方法:选取2011年3月-2012年5月笔者所在医院收治的160例多节段退行性腰椎管狭窄症患者,根据患者自愿选择治疗方式将其分为研究组和对照组,各80例,其中对照组采取保守治疗,研究组采取手术治疗,随访一年,比较两组患者的治疗效果。
结果:治疗后对照组优良率为50%,研究组为90%,两组比较差异有统计学意义(P<0.05),对照组术前疼痛评分为(12.78±5.12)分,治疗后为(21.73±4.33)分,末次随访(16.12±6.15)分,研究组术前评分为(13.74±5.03)分,治疗后为(25.97±3.42)分,末次随访(25.72±2.24)分,研究组明显优于对照组,差异有统计学意义(P<0.05)。

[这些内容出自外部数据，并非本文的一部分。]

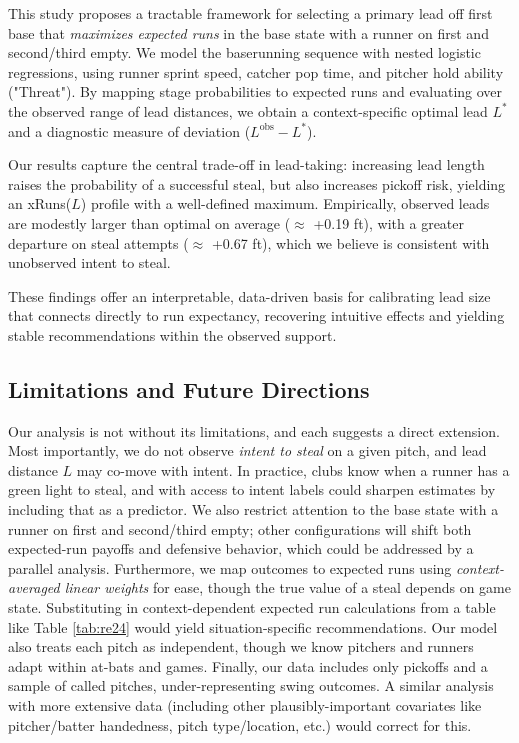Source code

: \documentclass[12pt,letterpaper]{article}
\begin{document}
This study proposes a tractable framework for selecting a primary lead off first base that \emph{maximizes expected runs} in the base state with a runner on first and second/third empty. We model the baserunning sequence with nested logistic regressions, using runner sprint speed, catcher pop time, and pitcher hold ability ("Threat"). By mapping stage probabilities to expected runs and evaluating over the observed range of lead distances, we obtain a context-specific optimal lead $L^*$ and a diagnostic measure of deviation ($L^\text{obs}-L^*$).

Our results capture the central trade-off in lead-taking: increasing lead length raises the probability of a successful steal, but also increases pickoff risk, yielding an xRuns($L$) profile with a well-defined maximum. Empirically, observed leads are modestly larger than optimal on average ($\approx$ +0.19 ft), with a greater departure on steal attempts ($\approx$ +0.67 ft), which we believe is consistent with unobserved intent to steal.

These findings offer an interpretable, data-driven basis for calibrating lead size that connects directly to run expectancy, recovering intuitive effects and yielding stable recommendations within the observed support.

\subsection{Limitations and Future Directions}

Our analysis is not without its limitations, and each suggests a direct extension. Most importantly, we do not observe \emph{intent to steal} on a given pitch, and lead distance $L$ may co-move with intent. In practice, clubs know when a runner has a green light to steal, and with access to intent labels could sharpen estimates by including that as a predictor. We also restrict attention to the base state with a runner on first and second/third empty; other configurations will shift both expected-run payoffs and defensive behavior, which could be addressed by a parallel analysis. Furthermore, we map outcomes to expected runs using \emph{context-averaged linear weights} for ease, though the true value of a steal depends on game state. Substituting in context-dependent expected run calculations from a table like Table \ref{tab:re24} would yield situation-specific recommendations. Our model also treats each pitch as independent, though we know pitchers and runners adapt within at-bats and games. Finally, our data includes only pickoffs and a sample of called pitches, under-representing swing outcomes. A similar analysis with more extensive data (including other plausibly-important covariates like pitcher/batter handedness, pitch type/location, etc.) would correct for this.
\end{document}
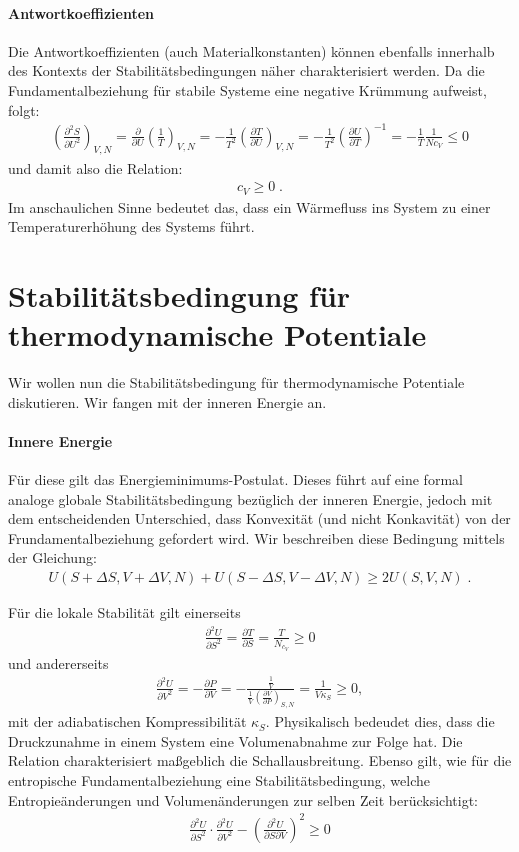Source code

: \paragraph*{Antwortkoeffizienten}
Die Antwortkoeffizienten (auch Materialkonstanten) können ebenfalls innerhalb des Kontexts der Stabilitätsbedingungen näher charakterisiert werden.
Da die Fundamentalbeziehung für stabile Systeme eine negative Krümmung aufweist, folgt:
\begin{align*}
	\left(\frac{\partial ^2 S}{\partial U^2}\right)_{V,N}=\frac{\partial}{\partial U}\left(\frac{1}{T}\right)_{V,N}=-\frac{1}{T^2}\left(\frac{\partial T}{\partial U}\right)_{V,N}=-\frac{1}{T^2}\left(\frac{\partial U}{\partial T}\right)^{-1}=-\frac{1}{T}\frac{1}{Nc_V}\leq0
\end{align*}
	und damit also die Relation:
	\begin{align*}
		\boxed{c_V\geq 0}\;.
	\end{align*}
Im anschaulichen Sinne bedeutet das, dass ein Wärmefluss ins System zu einer Temperaturerhöhung des Systems führt.
\section{Stabilitätsbedingung für thermodynamische Potentiale}
Wir wollen nun die Stabilitätsbedingung für thermodynamische Potentiale diskutieren. Wir fangen mit der inneren Energie an.
\paragraph*{Innere Energie} Für diese gilt das Energieminimums-Postulat. Dieses führt auf eine formal analoge globale Stabilitätsbedingung bezüglich der inneren Energie, jedoch mit dem entscheidenden Unterschied, dass Konvexität (und nicht Konkavität) von der Frundamentalbeziehung gefordert wird. Wir beschreiben diese Bedingung mittels der Gleichung:
\begin{align*}
	\boxed{U(S+\Delta S, V+\Delta V,N)+U(S-\Delta S, V-\Delta V, N)\geq 2U(S,V,N)}\;.
\end{align*}

Für die lokale Stabilität gilt einerseits
\begin{align*}
	\frac{\partial^2U}{\partial S^2}=\frac{\partial T}{\partial S}=\frac{T}{N_{c_V}}\geq 0
\end{align*}
und andererseits
\begin{align*}
	\frac{\partial^2U}{\partial V^2}=-\frac{\partial P}{\partial V}=-\frac{\frac{1}{V}}{\frac{1}{V}\left(\frac{\partial V}{\partial P}\right)_{S,N}}=\frac{1}{V\kappa_S}\geq 0,
\end{align*}
mit der adiabatischen Kompressibilität $\kappa_S$. Physikalisch bedeudet dies, dass die Druckzunahme in einem System eine Volumenabnahme zur Folge hat. Die Relation charakterisiert maßgeblich die Schallausbreitung.
Ebenso gilt, wie für die entropische Fundamentalbeziehung eine Stabilitätsbedingung, welche Entropieänderungen und Volumenänderungen zur selben Zeit berücksichtigt:
\begin{align*}
	\frac{\partial ^2U}{\partial S^2}\cdot\frac{\partial ^2U}{\partial V^2}-\left(\frac{\partial ^2U}{\partial S\partial V}\right)^2\geq 0
\end{align*}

研究组无患者发生内固定松动或断裂,末次随访融合率为94%。
结论:多节段退行性腰椎管狭窄症手术治疗效果满意且持久,有效改善患者癥状,缓解疼痛,恢复功能,提高患者的生活质量。
标签:多节段;退行性腰椎管狭窄症;手术
退行性腰椎管狭窄症是引起腰腿疼痛的常见疾病,其主要发生于中老年人,其常发生在腰椎椎管、侧隐窝、神经根管等,小关节发生蜕变增生、韧带肥厚、椎间盘突出等病变,导致神经根、马尾以及血管受到压迫,从而引起一些列的临床症状[1-2]。
两个或两个以上椎管发生狭窄则为多节段[3]。
主要症状有腰痛、腿麻、间歇性跛行等。
临床治疗主要以手术治疗与保守治疗,很多患者由于恐惧手术或是有手术禁忌证则选择保守治疗,但是其改善情况并不理想,持续时间也较短。

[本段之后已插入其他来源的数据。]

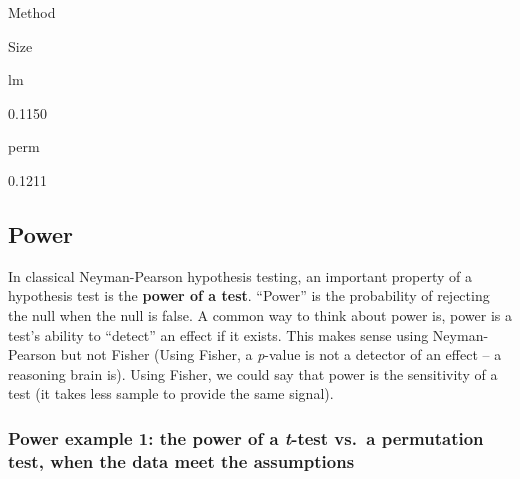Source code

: \documentclass[]{book}
\begin{document}
Method

Size

lm

0.1150

perm

0.1211

\hypertarget{power}{%
\subsection{Power}\label{power}}

In classical Neyman-Pearson hypothesis testing, an important property of a hypothesis test is the \textbf{power of a test}. ``Power'' is the probability of rejecting the null when the null is false. A common way to think about power is, power is a test's ability to ``detect'' an effect if it exists. This makes sense using Neyman-Pearson but not Fisher (Using Fisher, a \emph{p}-value is not a detector of an effect -- a reasoning brain is). Using Fisher, we could say that power is the sensitivity of a test (it takes less sample to provide the same signal).

\hypertarget{power-example-1-the-power-of-a-t-test-vs.-a-permutation-test-when-the-data-meet-the-assumptions}{%
\subsubsection{\texorpdfstring{Power example 1: the power of a \emph{t}-test vs.~a permutation test, when the data meet the assumptions}{Power example 1: the power of a t-test vs.~a permutation test, when the data meet the assumptions}}\label{power-example-1-the-power-of-a-t-test-vs.-a-permutation-test-when-the-data-meet-the-assumptions}}
\end{document}
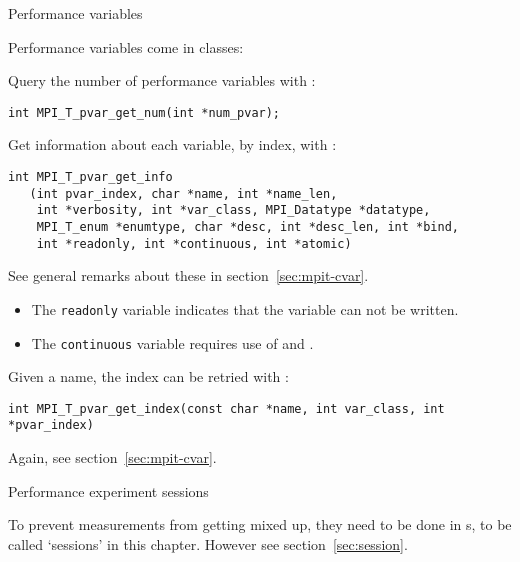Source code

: \begin{mpifour}

 {Performance variables}

\begin{raggedlist}
  Performance variables come in classes:
\end{raggedlist}

Query the number of performance variables with :
\begin{lstlisting}
int MPI_T_pvar_get_num(int *num_pvar);
\end{lstlisting}
Get information about each variable, by index, with :
\begin{lstlisting}
int MPI_T_pvar_get_info
   (int pvar_index, char *name, int *name_len,
    int *verbosity, int *var_class, MPI_Datatype *datatype,
    MPI_T_enum *enumtype, char *desc, int *desc_len, int *bind,
    int *readonly, int *continuous, int *atomic)
\end{lstlisting}
See general remarks about these in section~\ref{sec:mpit-cvar}.
\begin{itemize}
\item The \lstinline{readonly} variable indicates that the variable can not be written.
\item The \lstinline{continuous} variable requires use of
   and .
\end{itemize}

Given a name, the index can be retried with :
\begin{lstlisting}
int MPI_T_pvar_get_index(const char *name, int var_class, int *pvar_index)
\end{lstlisting}
Again, see section~\ref{sec:mpit-cvar}.

 {Performance experiment sessions}

To prevent measurements from getting mixed up, they need to be done in
s,
to be called `sessions' in this chapter.
However see section~\ref{sec:session}.


\end{mpifour}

本研究对笔者所在医院收治的160例患者采用保守治疗和手术治疗两种方法,比较其临床疗效,现报道如下。
1 资料与方法
1.1 一般资料
选取2011年3月-2012年5月笔者所在医院收治的160例多节段退行性腰椎管狭窄症患者,根据患者选择治疗方法不同分为对照组与研究组,各80例。

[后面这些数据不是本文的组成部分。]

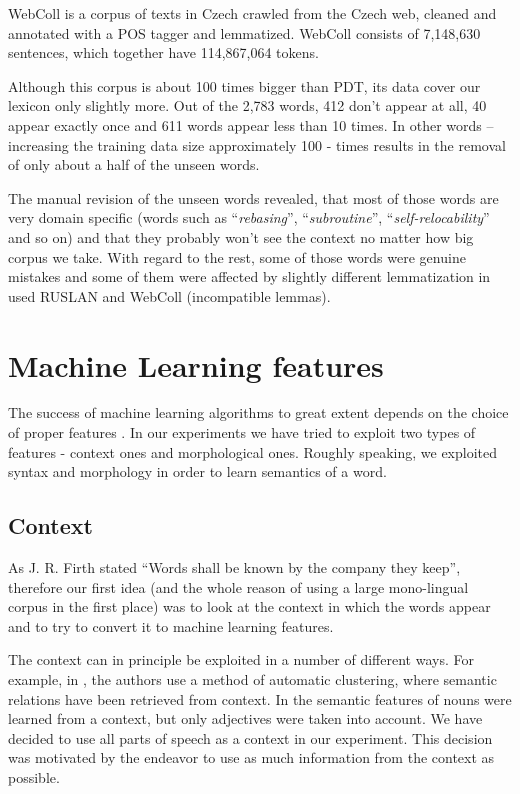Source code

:\documentclass[letterpaper]{article}
\begin{document}
WebColl\cite{webcoll} is a corpus of texts in Czech crawled from the Czech web, cleaned and annotated  with a POS tagger and lemmatized.
WebColl consists of 7,148,630 sentences, which together have 114,867,064 tokens. 

Although this corpus is about 100 times bigger than PDT, its data cover our lexicon only slightly more. Out of the 2,783 words, 412 don't appear at all, 
40 appear exactly once and 611 words appear less than 10 times. In other words -- increasing the training data size approximately 100 - times results in the removal of only about a half of the unseen words.

The manual revision of the unseen words revealed, that most of those words are very domain specific 
(words such as ``\emph{rebasing}'', ``\emph{subroutine}'', ``\emph{self-relocability}'' and so on) 
and that they probably won't see the context no matter how big corpus we take. With regard to the rest, some of those words were genuine mistakes and some of them were affected by slightly different lemmatization in used RUSLAN and WebColl (incompatible lemmas).


\section{Machine Learning features}
The success of machine learning algorithms to great extent depends on the 
choice of proper 
features
. In our experiments we have tried to exploit two types of features 
- context ones and morphological ones. 
Roughly speaking, we exploited syntax and morphology in order to learn semantics of a word.  

\subsection{Context}
As J. R. Firth stated ``Words shall be known by the company they keep'',
therefore our first idea (and the whole reason of using a large mono-lingual corpus in the first place) 
was to look at the context in which the words appear and to try to convert it to machine learning features.

The context can in principle be exploited in a number of different ways. For example, in \cite{baroni:2009}, the authors use a method of automatic clustering,  
where semantic relations have been retrieved from context. 
In \cite{biemann05} the semantic features of nouns were learned
from a context, but only adjectives were taken into account.
We have decided to use all parts of speech as a context in our experiment. This decision was motivated by the endeavor to use as much information from the context as possible. 
\end{document}
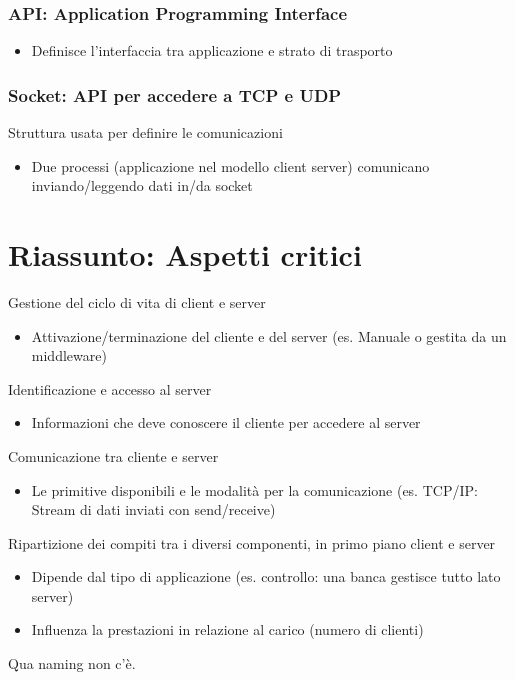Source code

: \subsubsection{API: Application Programming Interface}
\begin{itemize}
    \item Definisce l'interfaccia tra applicazione e strato di trasporto
\end{itemize}
\subsubsection{Socket: API per accedere a TCP e UDP}
Struttura usata per definire le comunicazioni
\begin{itemize}
    \item Due processi (applicazione nel modello client server) comunicano inviando/leggendo dati in/da socket
\end{itemize}

\section{Riassunto: Aspetti critici}
Gestione del ciclo di vita di client e server
\begin{itemize}
    \item Attivazione/terminazione del cliente e del server (es. Manuale o gestita da un middleware)
\end{itemize}
Identificazione e accesso al server
\begin{itemize}
    \item Informazioni che deve conoscere il cliente per accedere al server
\end{itemize}
Comunicazione tra cliente e server
\begin{itemize}
    \item Le primitive disponibili e le modalità per la comunicazione (es. TCP/IP: Stream di dati inviati con send/receive)
\end{itemize}
Ripartizione dei compiti tra i diversi componenti, in primo piano client e server
\begin{itemize}
    \item Dipende dal tipo di applicazione (es. controllo: una banca gestisce tutto lato server)
    \item Influenza la prestazioni in relazione al carico (numero di clienti)
\end{itemize}
Qua naming non c'è.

对照组男46例,女34例,年龄47~76岁,平均(58.6±7.7)岁,病程6个月~9年,平均(4.2±1.3)年;其中两个节段狭窄者49例,三个节段狭窄26例,四个节段狭窄5例;单纯性退行性狭窄49例,合并腰椎滑脱31例。
研究组男42例,女38例;年龄46~79岁,平均(59.8±8.1)岁;病程8个月~10年,平均(4.5±1.5)年;其中两个节段狭窄37例,三个节段31例,四个节段12例;单纯性退行性狭窄41例,合并腰椎滑脱39例。
所有患者均进行X线、CT、MRI进行检查。
两组患者年龄、性别等一般资料比较,差异无统计学意义(P>0.05),具有可比性。
1.2 方法
对照组给予保守治疗,进行针灸推拿按摩以及理疗配合治疗,给予牵引,患
者疼痛难忍可给予消炎镇痛药物,联合中医汤药补肝肾强腰脊进行治疗。
研究组进行手术治疗,所有患者均采用全身麻醉,从后正中入路腰椎减压融合术,患者取俯卧位,于腰部正中进行切口,将需要进行手术的阶段暴露,将全椎板切除,进行椎板减压,对于小关节增生可将增生的下关节突以及部分上关节突切除,扩大侧隐窝,将神经根管口打开,松解神经根。
对于患者存在滑脱或是不稳定阶段进行椎间隙植骨融合术,采用融合器将椎间隙的平面撑开,将椎弓根钉置入,对于滑脱阶段应选择提拉复位螺钉将滑脱进行复位,若存在侧弯患者,需采用椎间融合器进行矫形,后将钛棒安装于内,恢复腰椎正常生理性弯曲,再加椎弓根螺钉进行固定,进行清创后缝合,置入引流管。
1.3 术后处理
术后根据患者情况拔除引流管,给予抗生素预防感染治疗,术后3 d可进行双下肢抬高锻炼,7 d后胸腰支具保护下可进行下床活动练习,需要佩戴3个月,1个月后可进行腰背肌功能训练。
1.4 疗效判定标准
主要采用日本骨科学会(JOA)下腰痛评分进行评价,改善率=(术后评分-术前评分)/(29-术前评分)×100%。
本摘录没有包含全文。